Faire le dos rond

Publié le par Bertrand Guillonneau

Bien sûr il faut que je revienne encore et encore sur cette collision, cet événement qui aura je le sais une influence décisive sur mon expérience face à la vie. Y revenir encore pour en épuiser l'absurde et en fonder définitivement une histoire personnelle et non un simple hasard de vie. Sans la littérature, disait Georges Perros, on ne saurait pas ce que pense un homme quand il est seul, m'y voila.

La collision en tant que telle me semblait déjà improbable en mer, comment imaginer une seule seconde que dans l'immensité de l'eau, de la nuit, il reste statistiquement envisageable de se cogner contre un autre bateau? Des bateaux pourtant je sais qu'il y en a plein, des pêcheurs, des tankers et autres vraquiers comme celui pour lequel je me suis dérouté la veille en pleine nuit à la latitude de Bordeaux, et puis donc des plaisanciers qui comme moi se promènent ou courent.
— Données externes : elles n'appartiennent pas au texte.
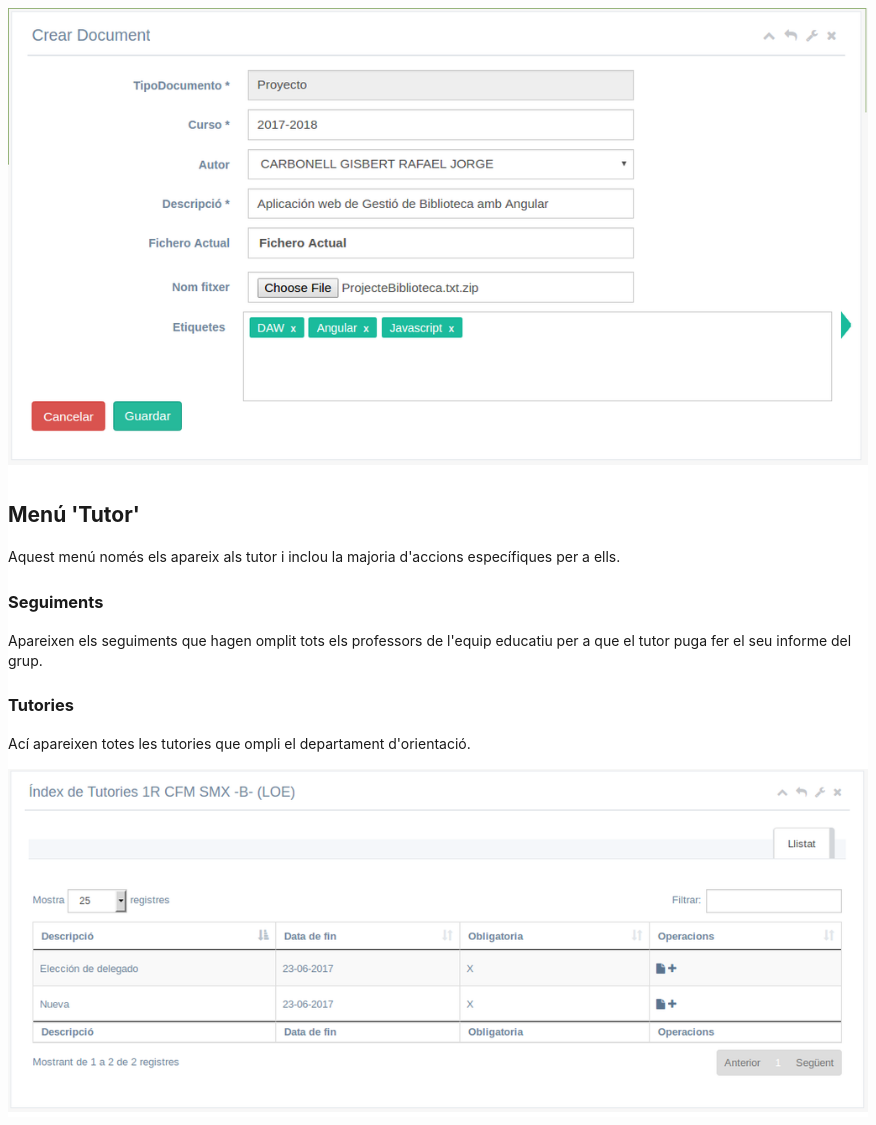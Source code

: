 ![Nou projecte](img/tutor/06-nou-projecte.png)

## Menú 'Tutor'
Aquest menú només els apareix als tutor i inclou la majoria d'accions específiques per a ells.

### Seguiments
Apareixen els seguiments que hagen omplit tots els professors de l'equip educatiu per a que el tutor puga fer el seu informe del grup.

### Tutories
Ací apareixen totes les tutories que ompli el departament d'orientació. 

![Tutories](img/tutor/08-tutories.png)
Je connaissais les pêcheurs et les gros cargos, je savais la crainte qu'ils engendrent et comment jusqu'à présent à peu près les éviter, j'ai entendu parler des baleines que j'ai vues si nombreuses quand la mer était plate et que l'on blesse parfois d'un coup de quille. Mais pas d'autres bateaux à voile, donc.

D'abord, il y a l'immédiate incongruité de la situation, comment ici, au large dans le Golfe de Gascogne, un bateau dont je ne sais rien soit contre le mien? Ensuite un rapide coup d'oeil qui permet de comprendre que mes espérances de course sont anéanties et enfin l'urgence de la réparation avant que tout n'empire. L'urgence de la sécurité, la mienne et celle de cet autre inconnu, et puis le refuge dans le sommeil à nouveau, comme pour écarter cette parenthèse, n'en faire qu'un mauvais rêve, la réduire à néant dans la conscience du temps. Réduire ce choc, cette peur, cet abandon, les faire tous disparaître, et moi aussi par la même occasion, comme une manière de se diluer, une approximation du suicide qui résoudrait tout puisqu'il ne resterait alors rien.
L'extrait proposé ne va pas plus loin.